Replaced the fixed-size array for TDG successors with kmp_node_vector,
a custom dynamic vector of kmp_node_info to TDG nodes. This change aims
to mitigate data races during vector resizing by using a block-based
allocation strategy.
---
 openmp/runtime/src/kmp.h            |  12 +-
 openmp/runtime/src/kmp_taskdeps.cpp |  39 ++---
 openmp/runtime/src/kmp_taskdeps.h   |  12 +-
 openmp/runtime/src/kmp_tasking.cpp  | 215 ++++++++++++++++++----------
 4 files changed, 169 insertions(+), 109 deletions(-)

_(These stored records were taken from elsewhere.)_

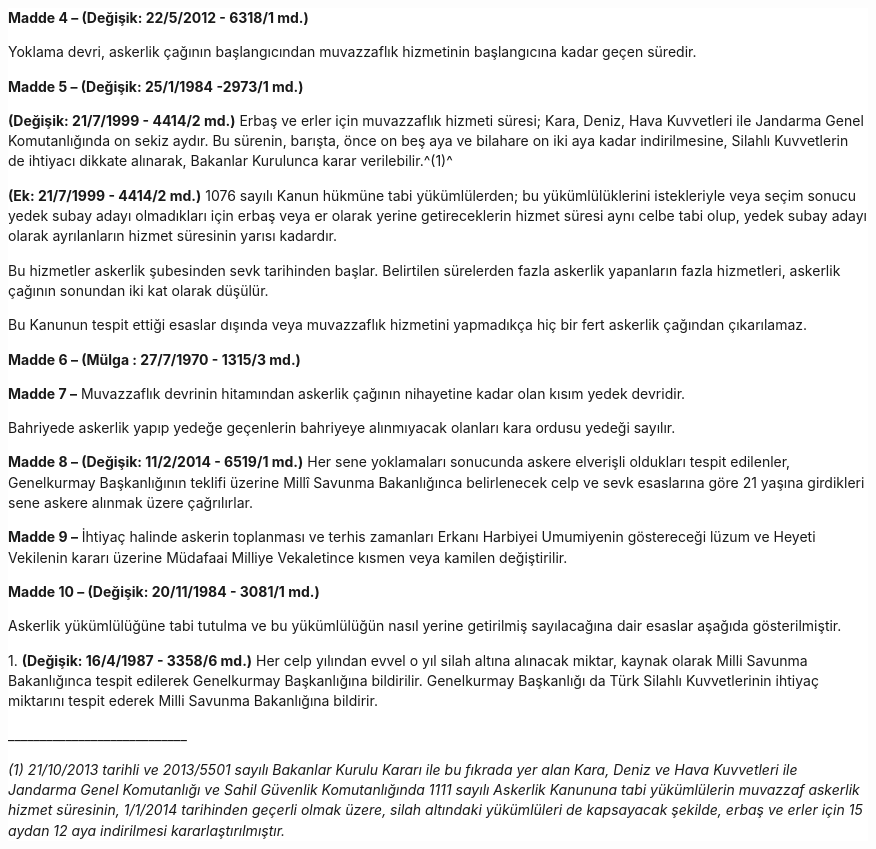 **Madde 4 – (Değişik: 22/5/2012 - 6318/1 md.)**

Yoklama devri, askerlik çağının başlangıcından muvazzaflık hizmetinin
başlangıcına kadar geçen süredir.

**Madde 5 – (Değişik: 25/1/1984 -2973/1 md.)**

**(Değişik: 21/7/1999 - 4414/2 md.)** Erbaş ve erler için muvazzaflık
hizmeti süresi; Kara, Deniz, Hava Kuvvetleri ile Jandarma Genel
Komutanlığında on sekiz aydır. Bu sürenin, barışta, önce on beş aya ve
bilahare on iki aya kadar indirilmesine, Silahlı Kuvvetlerin de ihtiyacı
dikkate alınarak, Bakanlar Kurulunca karar verilebilir.^(1)^

**(Ek: 21/7/1999 - 4414/2 md.)** 1076 sayılı Kanun hükmüne tabi
yükümlülerden; bu yükümlülüklerini istekleriyle veya seçim sonucu yedek
subay adayı olmadıkları için erbaş veya er olarak yerine getireceklerin
hizmet süresi aynı celbe tabi olup, yedek subay adayı olarak
ayrılanların hizmet süresinin yarısı kadardır.

Bu hizmetler askerlik şubesinden sevk tarihinden başlar. Belirtilen
sürelerden fazla askerlik yapanların fazla hizmetleri, askerlik çağının
sonundan iki kat olarak düşülür.

Bu Kanunun tespit ettiği esaslar dışında veya muvazzaflık hizmetini
yapmadıkça hiç bir fert askerlik çağından çıkarılamaz.

**Madde 6 – (Mülga : 27/7/1970 - 1315/3 md.)**

**Madde 7 –** Muvazzaflık devrinin hitamından askerlik çağının
nihayetine kadar olan kısım yedek devridir.

Bahriyede askerlik yapıp yedeğe geçenlerin bahriyeye alınmıyacak
olanları kara ordusu yedeği sayılır.

**Madde 8 – (Değişik: 11/2/2014 - 6519/1 md.)** Her sene yoklamaları
sonucunda askere elverişli oldukları tespit edilenler, Genelkurmay
Başkanlığının teklifi üzerine Millî Savunma Bakanlığınca belirlenecek
celp ve sevk esaslarına göre 21 yaşına girdikleri sene askere alınmak
üzere çağrılırlar.

**Madde 9 –** İhtiyaç halinde askerin toplanması ve terhis zamanları
Erkanı Harbiyei Umumiyenin göstereceği lüzum ve Heyeti Vekilenin kararı
üzerine Müdafaai Milliye Vekaletince kısmen veya kamilen değiştirilir.

**Madde 10 – (Değişik: 20/11/1984 - 3081/1 md.)**

Askerlik yükümlülüğüne tabi tutulma ve bu yükümlülüğün nasıl yerine
getirilmiş sayılacağına dair esaslar aşağıda gösterilmiştir.

1\. **(Değişik: 16/4/1987 - 3358/6 md.)** Her celp yılından evvel o yıl
silah altına alınacak miktar, kaynak olarak Milli Savunma Bakanlığınca
tespit edilerek Genelkurmay Başkanlığına bildirilir. Genelkurmay
Başkanlığı da Türk Silahlı Kuvvetlerinin ihtiyaç miktarını tespit ederek
Milli Savunma Bakanlığına bildirir.

\_\_\_\_\_\_\_\_\_\_\_\_\_\_\_\_\_\_\_\_\_\_\_\_\_\_\_\_

*(1) 21/10/2013 tarihli ve 2013/5501 sayılı Bakanlar Kurulu Kararı ile
bu fıkrada yer alan Kara, Deniz ve Hava Kuvvetleri ile Jandarma Genel
Komutanlığı ve Sahil Güvenlik Komutanlığında 1111 sayılı Askerlik
Kanununa tabi yükümlülerin muvazzaf askerlik hizmet süresinin, 1/1/2014
tarihinden geçerli olmak üzere, silah altındaki yükümlüleri de
kapsayacak şekilde, erbaş ve erler için 15 aydan 12 aya indirilmesi
kararlaştırılmıştır.*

diff --git a/openmp/runtime/src/kmp.h b/openmp/runtime/src/kmp.h
index d8412e30f6e7d..72dbbba58ad2d 100644
--- a/openmp/runtime/src/kmp.h
+++ b/openmp/runtime/src/kmp.h
@@ -2649,6 +2649,14 @@ typedef struct kmp_node_info {
   kmp_taskdata_t *parent_task; // Parent implicit task
 } kmp_node_info_t;
 
+// Representation of recorded nodes
+typedef struct kmp_node_vector {
+  kmp_node_info_t **blocks;
+  kmp_int32 block_size;
+  std::atomic<kmp_int32> num_of_blocks;
+  kmp_bootstrap_lock_t lock;
+} kmp_node_vector_t;
+
 /// Represent a TDG's current status
 typedef enum kmp_tdg_status {
   KMP_TDG_NONE = 0,
@@ -2660,10 +2668,10 @@ typedef enum kmp_tdg_status {
 typedef struct kmp_tdg_info {
   kmp_int32 tdg_id; // Unique idenfifier of the TDG
   kmp_taskgraph_flags_t tdg_flags; // Flags related to a TDG
-  kmp_int32 map_size; // Number of allocated TDG nodes
+  /* kmp_int32 map_size; // Number of allocated TDG nodes */
   kmp_int32 num_roots; // Number of roots tasks int the TDG
   kmp_int32 *root_tasks; // Array of tasks identifiers that are roots
-  kmp_node_info_t *record_map; // Array of TDG nodes
+  kmp_node_vector_t *record_map; // Array of TDG nodes
   kmp_tdg_status_t tdg_status =
       KMP_TDG_NONE; // Status of the TDG (recording, ready...)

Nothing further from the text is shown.